In CUDA kernel function, why the tex3D cannot return any value?

3.2k views Asked by At

Here, I have two different version of my code.

The first one is a complete CUDA program that from CUDA SDK. In kernel, tex3D works well.

The second version is more complex with many OpenGL functions and OpenGL textures. Its .cu file is same as the first one. However, I use a cudaMalloc variable to get the value from tex3D in the same kernel function, I found the tex3D function returns nothing.

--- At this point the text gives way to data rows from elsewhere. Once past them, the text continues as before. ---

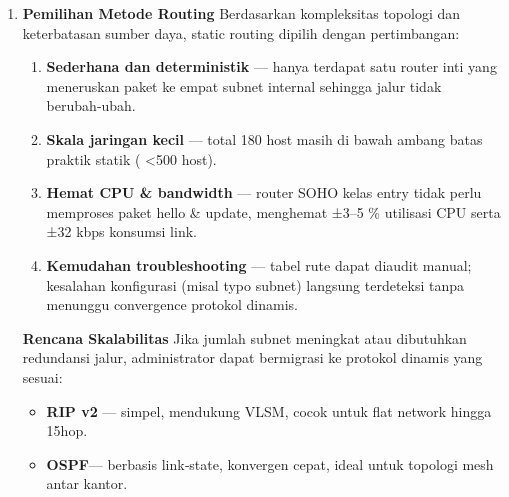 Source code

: \begin{enumerate}
	\item \textbf{Pemilihan Metode Routing}\newline
        Berdasarkan kompleksitas topologi dan keterbatasan sumber daya, static routing dipilih dengan pertimbangan:
        \begin{enumerate}[label=\alph*)]
          \item \textbf{Sederhana dan deterministik} — hanya terdapat satu router inti yang meneruskan paket ke empat subnet internal sehingga jalur tidak berubah‑ubah.
          \item \textbf{Skala jaringan kecil} — total 180 host masih di bawah ambang batas praktik statik ( \textless500 host).
          \item \textbf{Hemat CPU \& bandwidth} — router SOHO kelas entry tidak perlu memproses paket hello \& update, menghemat ±3–5 \% utilisasi CPU serta ±32 kbps konsumsi link.
          \item \textbf{Kemudahan troubleshooting} — tabel rute dapat diaudit manual; kesalahan konfigurasi (misal typo subnet) langsung terdeteksi tanpa menunggu convergence protokol dinamis.
        \end{enumerate}
        \vspace{3pt}
        \noindent\textbf{Rencana Skalabilitas}\newline
        Jika jumlah subnet meningkat atau dibutuhkan redundansi jalur, administrator dapat bermigrasi ke protokol dinamis yang sesuai:
        \begin{itemize}
          \item \textbf{RIP v2} — simpel, mendukung VLSM, cocok untuk flat network hingga 15hop.
          \item \textbf{OSPF}— berbasis link‑state, konvergen cepat, ideal untuk topologi mesh antar kantor.
        \end{itemize}

\end{enumerate} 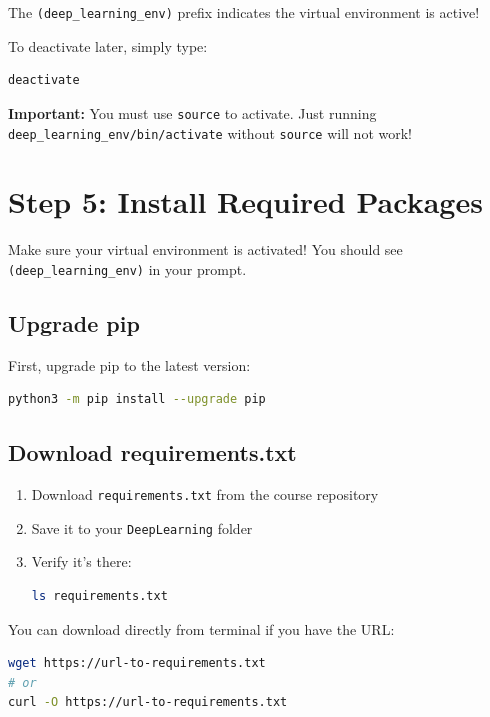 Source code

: \documentclass[11pt,a4paper]{article}
\begin{document}
The \texttt{(deep\_learning\_env)} prefix indicates the virtual environment is active!

\begin{tipbox}
To deactivate later, simply type:
\begin{lstlisting}[language=bash]
deactivate
\end{lstlisting}
\end{tipbox}

\begin{warningbox}
\textbf{Important:} You must use \texttt{source} to activate. Just running \texttt{deep\_learning\_env/bin/activate} without \texttt{source} will not work!
\end{warningbox}

\section{Step 5: Install Required Packages}

\begin{warningbox}
Make sure your virtual environment is activated! You should see \texttt{(deep\_learning\_env)} in your prompt.
\end{warningbox}

\subsection{Upgrade pip}

First, upgrade pip to the latest version:
\begin{lstlisting}[language=bash]
python3 -m pip install --upgrade pip
\end{lstlisting}

\subsection{Download requirements.txt}

\begin{enumerate}
    \item Download \texttt{requirements.txt} from the course repository
    \item Save it to your \texttt{DeepLearning} folder
    \item Verify it's there:
    \begin{lstlisting}[language=bash]
ls requirements.txt
    \end{lstlisting}
\end{enumerate}

\begin{tipbox}
You can download directly from terminal if you have the URL:
\begin{lstlisting}[language=bash]
wget https://url-to-requirements.txt
# or
curl -O https://url-to-requirements.txt
\end{lstlisting}
\end{tipbox}
\end{document}
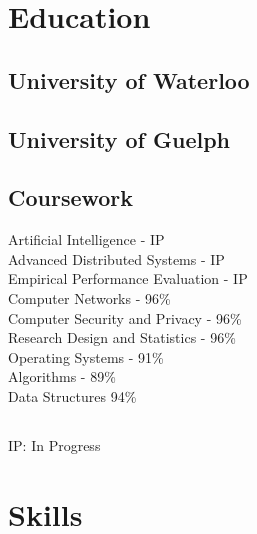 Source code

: \documentclass[]{chowes-resume}
\begin{document}
\begin{minipage}[t]{0.33\textwidth}



\section{Education} 

\subsection{University of Waterloo}
\sectionsep

\subsection{University of Guelph}
\sectionsep

\subsection{Coursework}
Artificial Intelligence - IP\\
Advanced Distributed Systems - IP\\
Empirical Performance Evaluation - IP\\
Computer Networks - 96\%\\
Computer Security and Privacy - 96\%\\
Research Design and Statistics - 96\%\\
Operating Systems - 91\%\\
Algorithms - 89\%\\
Data Structures 94\%\\

\subsection{}
IP: In Progress
\sectionsep



\section{Skills}


\end{minipage}
\end{document}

Actually, two program use the same way to create 3D texture as the code below:

#define  SIZE_X 128 //numbers in elements
#define  SIZE_Y 128
#define  SIZE_Z 128
typedef float  VolumeType;
cudaExtent volumeSize = make_cudaExtent(SIZE_X, SIZE_Y, SIZE_Z); 

cudaArray *d_volumeArray = 0; //for tex
cudaArray *d_transferFuncArray; //for transferTex

texture<VolumeType, 3, cudaReadModeElementType> tex;         // 3D texture
texture<float4, 1, cudaReadModeElementType> transferTex; // 1D transfer function texture

//initialize the 3d texture "tex" with a 3D array "d_volumeArray"
cudaChannelFormatDesc channelDesc = cudaCreateChannelDesc<VolumeType>();
cutilSafeCall( cudaMalloc3DArray(&d_volumeArray, &channelDesc, volumeSize) ); 

// set texture parameters
tex.normalized = true;                      // access with normalized texture coordinates
tex.filterMode = cudaFilterModeLinear;      // linear interpolation
tex.addressMode[0] = cudaAddressModeClamp;  // clamp texture coordinates
tex.addressMode[1] = cudaAddressModeClamp;
CUDA_SAFE_CALL(cudaBindTextureToArray(tex, d_volumeArray, channelDesc));// bind array to 3D texture

//get the real value for 3D texture "tex"
float *d_volumeMem;
cutilSafeCall(cudaMalloc((void**)&d_volumeMem, SIZE_X*SIZE_Y*SIZE_Z*sizeof(float)));

.....//assign value to d_volumeMem in GPU. I've already checked the d_volumeMem is valid

//copy d_volumeMem to 3DArray
cudaMemcpy3DParms copyParams = {0};
copyParams.srcPtr = make_cudaPitchedPtr((void*)d_volumeMem, SIZE_X*sizeof(VolumeType),   SIZE_X, SIZE_Y); 
copyParams.dstArray = d_volumeArray;
copyParams.extent = volumeSize;
copyParams.kin = cudaMemcpyDeviceToDevice;
cutilSafeCall( cudaMemcpy3D(&copyParams) ); 

Code below is the kernel function calling the tex3D. Actually, it's just the same as the CUDA SDK volumeRender's kernel, that is a implementation of ray-casting.

__global__ void d_render(....)
{
 ......//ray-casting progress

 float temp = tex3D(tex, pos1, pos2, pos3); 
 //pos1 pos2 pos3 is valid
 //Here actually I use a cudaMalloc variable "s" to store the temp
 //In the first version, s has different value for different position
 //In the second version, temp is 0 all the time

......//ray-casting progress
}

I think these code are good because most of them are from the CUDA SDK volumeRender and work well in my first version code.

But I have no idea why in the second version tex3D is suddenly invalid. Maybe some other OpenGL textures has some negative effects?

1

There are 1 answers

0
TonyLic On BEST ANSWER

Actually, the problem is that I do the bind-texture-stuff before choose CUDA device. So, calling the cudaChooseDevice and cudaSetGLDevice first will make things work well!